Puritan Preaching: The Pilgrim's Progress

An awesome action pic! As I begin a mini-series on "Puritan Preaching," I want to begin with the image of the Puritan preacher from John Bunyan’s, The Pilgrim’s Progress (1678). This will serve as an enticing introduction to an approach that remains so relevant in the church today.
 
But first, I have a confession to make. I once said that I would never get on Facebook. I quickly realized one of the reasons Facebook is so appealing to so many is, well, the “faces.”  We love to look at pictures. I know that I enjoy seeing my friends, how the years have treated them, and how their children are growing. Hey, I like to see my new "friends" and become acquainted with them. 
 
So what does this have to do with Puritan preaching? I wonder what kind of pic you would share with other of your pastor as a preacher? I do not mean a digital image. The picture of which I speak is not a physical but a spiritual image. Such is portrayed in Bunyan’s classic allegory as he opened up the following scene in the Interpreter’s House involving the main character, Christian:
Christian saw a Picture of a very grave Person hang up against the wall, and this was the fashion of it, It had eyes lift up to Heaven, the best of Books in its hand, the Law of Truth was written upon its lips, the World was behind its back; it stood as if it pleaded with Men, and a crown of Gold did hang over its head.  Then said Christian, What means this?

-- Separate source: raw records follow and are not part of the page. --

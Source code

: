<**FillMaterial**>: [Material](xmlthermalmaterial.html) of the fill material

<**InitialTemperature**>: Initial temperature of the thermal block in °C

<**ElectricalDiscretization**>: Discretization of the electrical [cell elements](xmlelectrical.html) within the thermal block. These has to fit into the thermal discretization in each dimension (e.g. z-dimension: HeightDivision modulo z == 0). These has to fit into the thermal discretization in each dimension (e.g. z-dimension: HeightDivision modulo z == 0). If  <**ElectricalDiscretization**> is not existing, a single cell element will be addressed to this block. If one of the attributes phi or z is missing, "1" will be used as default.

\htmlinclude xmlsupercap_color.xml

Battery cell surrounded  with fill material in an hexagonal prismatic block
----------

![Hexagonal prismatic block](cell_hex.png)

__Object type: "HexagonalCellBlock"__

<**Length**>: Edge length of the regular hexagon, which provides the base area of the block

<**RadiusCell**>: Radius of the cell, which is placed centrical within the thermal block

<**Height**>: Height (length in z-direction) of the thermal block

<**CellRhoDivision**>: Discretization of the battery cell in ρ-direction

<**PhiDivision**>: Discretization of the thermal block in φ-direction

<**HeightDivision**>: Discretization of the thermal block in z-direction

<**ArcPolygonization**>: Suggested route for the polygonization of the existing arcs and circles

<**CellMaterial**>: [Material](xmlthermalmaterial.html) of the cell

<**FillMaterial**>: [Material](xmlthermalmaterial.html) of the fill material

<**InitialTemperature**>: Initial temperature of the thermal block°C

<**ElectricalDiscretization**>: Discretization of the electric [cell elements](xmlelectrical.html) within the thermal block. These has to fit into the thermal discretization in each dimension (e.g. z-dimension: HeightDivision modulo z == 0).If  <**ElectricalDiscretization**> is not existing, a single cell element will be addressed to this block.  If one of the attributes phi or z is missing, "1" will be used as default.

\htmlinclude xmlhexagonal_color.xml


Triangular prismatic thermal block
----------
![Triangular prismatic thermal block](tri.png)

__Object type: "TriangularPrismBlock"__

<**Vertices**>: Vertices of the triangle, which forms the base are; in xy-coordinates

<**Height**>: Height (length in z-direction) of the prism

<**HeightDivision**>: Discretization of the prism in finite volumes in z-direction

The painting that the Interpreter as a spiritual guide showed Christian was a depiction of the pastor whose primary task was preaching. He stands before the face of God with his eyes fixed on Christ as he preaches the truth from the best (that’s no cheaply used superlative!) book there is—the Bible. The heart of the matter for him was that set forth by William Perkins in his Puritan manual on preaching, The Art of Prophesying (1592): “Preach one Christ, by Christ, to the praise of Christ.” He is the sum and substance of, energy behind, and goal for all preaching as revealed in the Word. This preacher focuses not on fads, strategies, demographics, and seeker sensitivity. This does not mean that he ignores his socio-historical context, but that his controlling aim is to preach the Word of God alone.
 
We also discover that this preacher is a heavenly man living in yet not of the world. He is looking for another abiding city to come. He is not loaded down by the cares of this life and tied up in the stuff he can get from it. He remains a man with a heavenly calling not a earthly job. Using the words of John Piper, this preacher is no “professional.” Knowing the terror of God, he cries out to men, pleading with them about unseen things of eternal importance, of life and death, of heaven and hell. He himself looks to another day and another eternal golden reward that will never fade, something this life and no paycheck can offer. 
 
As you reflect of this image, does it characterize your pastor? If not, will you not take his image to the Lord for some genuine “photo-shopping”?  How about you preacher?  Do you have an awesome pic to upload?  May the Lord in his grace provide it for you.